PODGORICA, MONTENEGRO, 30 NOVEMBER 2007 —When discussing ‘laziness’, their most salient national characteristic, so they say, Montenegrins do so with a self-parodying air of lethargy. "Get up at noon and do nothing but sit in a café and watch the world go by," is the advice they most commonly hand out to the visitor, who then wonders how any ‘world’ can ‘go by’ if the whole population is so keen on loafing around.

That said, on any given Monday afternoon the evidence is there before your eyes: dozens languidly contemplating nothing in particular from cafes which seemingly owe their very existence to the work-shy. And yet, banging and drilling resound from every corner of the capital, Podgorica, as new office buildings and the city’s first modern shopping mall go up by the minute.

If this co-existence of sloth and industry evokes a sense of heady transition —albeit one that not all the locals have bought into—the observation is right on the money. As the newest country in the world, having only gained independence from Serbia in May 2006, Montenegro is genuinely in a state of legislative, economic and cultural flux. The ramifications of a new law can drop in your lap at a moment’s notice, the adoption of the Euro back in 2002—strangely when the country was still in union with Serbia—is by the day making Montenegro one of the most expensive nations of the former Yugoslavia, and while Podgorica’s Cyrillic street signs fade and rust, those in the Roman alphabet look bold and full of luster.

Kotor, Montenegro
Photo: Dale Kiehl

However, venture down to the coast and the Cyrillic resurrects itself with a vengeance, though here the script broadcasts in Russian rather than Serbian.

Roadside adverts call on those looking to invest in property to contact recently-established real estate agencies. The languages and flags printed on them show clearly that most of the foreign clientele acquiring seaside homes in towns such as Budva are British and Russian.

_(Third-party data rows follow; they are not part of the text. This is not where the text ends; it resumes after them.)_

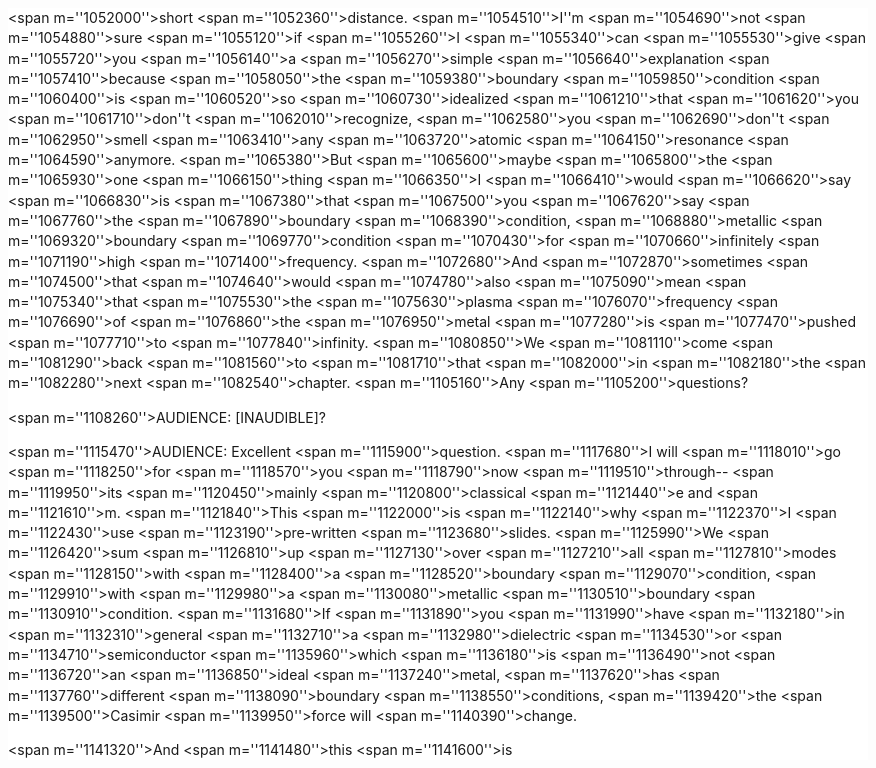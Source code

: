   <span m=''1052000''>short</span> <span m=''1052360''>distance.</span> <span m=''1054510''>I''m</span>
  <span m=''1054690''>not</span> <span m=''1054880''>sure</span> <span m=''1055120''>if</span>
  <span m=''1055260''>I</span> <span m=''1055340''>can</span> <span m=''1055530''>give</span>
  <span m=''1055720''>you</span> <span m=''1056140''>a</span> <span m=''1056270''>simple</span>
  <span m=''1056640''>explanation</span> <span m=''1057410''>because</span> <span
  m=''1058050''>the</span> <span m=''1059380''>boundary</span> <span m=''1059850''>condition</span>
  <span m=''1060400''>is</span> <span m=''1060520''>so</span> <span m=''1060730''>idealized</span>
  <span m=''1061210''>that</span> <span m=''1061620''>you</span> <span m=''1061710''>don''t</span>
  <span m=''1062010''>recognize,</span> <span m=''1062580''>you</span> <span m=''1062690''>don''t</span>
  <span m=''1062950''>smell</span> <span m=''1063410''>any</span> <span m=''1063720''>atomic</span>
  <span m=''1064150''>resonance</span> <span m=''1064590''>anymore.</span> <span m=''1065380''>But</span>
  <span m=''1065600''>maybe</span> <span m=''1065800''>the</span> <span m=''1065930''>one</span>
  <span m=''1066150''>thing</span> <span m=''1066350''>I</span> <span m=''1066410''>would</span>
  <span m=''1066620''>say</span> <span m=''1066830''>is</span> <span m=''1067380''>that</span>
  <span m=''1067500''>you</span> <span m=''1067620''>say</span> <span m=''1067760''>the</span>
  <span m=''1067890''>boundary</span> <span m=''1068390''>condition,</span> <span
  m=''1068880''>metallic</span> <span m=''1069320''>boundary</span> <span m=''1069770''>condition</span>
  <span m=''1070430''>for</span> <span m=''1070660''>infinitely</span> <span m=''1071190''>high</span>
  <span m=''1071400''>frequency.</span> <span m=''1072680''>And</span> <span m=''1072870''>sometimes</span>
  <span m=''1074500''>that</span> <span m=''1074640''>would</span> <span m=''1074780''>also</span>
  <span m=''1075090''>mean</span> <span m=''1075340''>that</span> <span m=''1075530''>the</span>
  <span m=''1075630''>plasma</span> <span m=''1076070''>frequency</span> <span m=''1076690''>of</span>
  <span m=''1076860''>the</span> <span m=''1076950''>metal</span> <span m=''1077280''>is</span>
  <span m=''1077470''>pushed</span> <span m=''1077710''>to</span> <span m=''1077840''>infinity.</span>
  <span m=''1080850''>We</span> <span m=''1081110''>come</span> <span m=''1081290''>back</span>
  <span m=''1081560''>to</span> <span m=''1081710''>that</span> <span m=''1082000''>in</span>
  <span m=''1082180''>the</span> <span m=''1082280''>next</span> <span m=''1082540''>chapter.</span>
  <span m=''1105160''>Any</span> <span m=''1105200''>questions?</span> </p><p><span
  m=''1108260''>AUDIENCE: [INAUDIBLE]?</span> </p><p><span m=''1115470''>AUDIENCE:
  Excellent</span> <span m=''1115900''>question.</span> <span m=''1117680''>I will</span>
  <span m=''1118010''>go</span> <span m=''1118250''>for</span> <span m=''1118570''>you</span>
  <span m=''1118790''>now</span> <span m=''1119510''>through--</span> <span m=''1119950''>its</span>
  <span m=''1120450''>mainly</span> <span m=''1120800''>classical</span> <span m=''1121440''>e
  and</span> <span m=''1121610''>m.</span> <span m=''1121840''>This</span> <span m=''1122000''>is</span>
  <span m=''1122140''>why</span> <span m=''1122370''>I</span> <span m=''1122430''>use</span>
  <span m=''1123190''>pre-written</span> <span m=''1123680''>slides.</span> <span
  m=''1125990''>We</span> <span m=''1126420''>sum</span> <span m=''1126810''>up</span>
  <span m=''1127130''>over</span> <span m=''1127210''>all</span> <span m=''1127810''>modes</span>
  <span m=''1128150''>with</span> <span m=''1128400''>a</span> <span m=''1128520''>boundary</span>
  <span m=''1129070''>condition,</span> <span m=''1129910''>with</span> <span m=''1129980''>a</span>
  <span m=''1130080''>metallic</span> <span m=''1130510''>boundary</span> <span m=''1130910''>condition.</span>
  <span m=''1131680''>If</span> <span m=''1131890''>you</span> <span m=''1131990''>have</span>
  <span m=''1132180''>in</span> <span m=''1132310''>general</span> <span m=''1132710''>a</span>
  <span m=''1132980''>dielectric</span> <span m=''1134530''>or</span> <span m=''1134710''>semiconductor</span>
  <span m=''1135960''>which</span> <span m=''1136180''>is</span> <span m=''1136490''>not</span>
  <span m=''1136720''>an</span> <span m=''1136850''>ideal</span> <span m=''1137240''>metal,</span>
  <span m=''1137620''>has</span> <span m=''1137760''>different</span> <span m=''1138090''>boundary</span>
  <span m=''1138550''>conditions,</span> <span m=''1139420''>the</span> <span m=''1139500''>Casimir</span>
  <span m=''1139950''>force will</span> <span m=''1140390''>change.</span> </p><p><span
  m=''1141320''>And</span> <span m=''1141480''>this</span> <span m=''1141600''>is</span>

Though they have had a couple of write-ups in the UK press, the former set of investors have been spending their cash with a lot more stealth than the latter, whose propensity for understatement when it comes to splashing out is notoriously non-existent.

Kotor, Montenegro
Photo: Dale Kiehl

Most Montenegrins will express surprise that the Brits are just as keenly interloping on their territory as the Russians, who rather than just add a cottage here or house there to their portfolios, will go ahead and buy a whole hill.

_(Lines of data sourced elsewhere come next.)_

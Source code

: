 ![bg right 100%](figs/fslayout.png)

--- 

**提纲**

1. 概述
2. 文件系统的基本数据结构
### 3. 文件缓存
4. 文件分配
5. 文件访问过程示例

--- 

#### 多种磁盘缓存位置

There are plenty of locals who bemoan this trend, particularly as prices of all kinds have shot up beyond their means as a result, but they do so with a disarming lack of militancy. Given that a sizeable minority did not see any reason for the split with Serbia in the first place, it is hardly surprising that there is no real clamor to bang on the nationalist drum, though it could be that the Montenegrins are just not really that bothered one way or the other. Jingoism is too much like hard work.

This indifference to the Protestant work ethic is also a trait—one among many—that the South-Eastern Slavs share with their brethren from the North. For both, making money is worthy of the deepest respect but employing thrift and rigorous labor to that end is seen as an occasional and unpleasant necessity, rather than some kind of virtue.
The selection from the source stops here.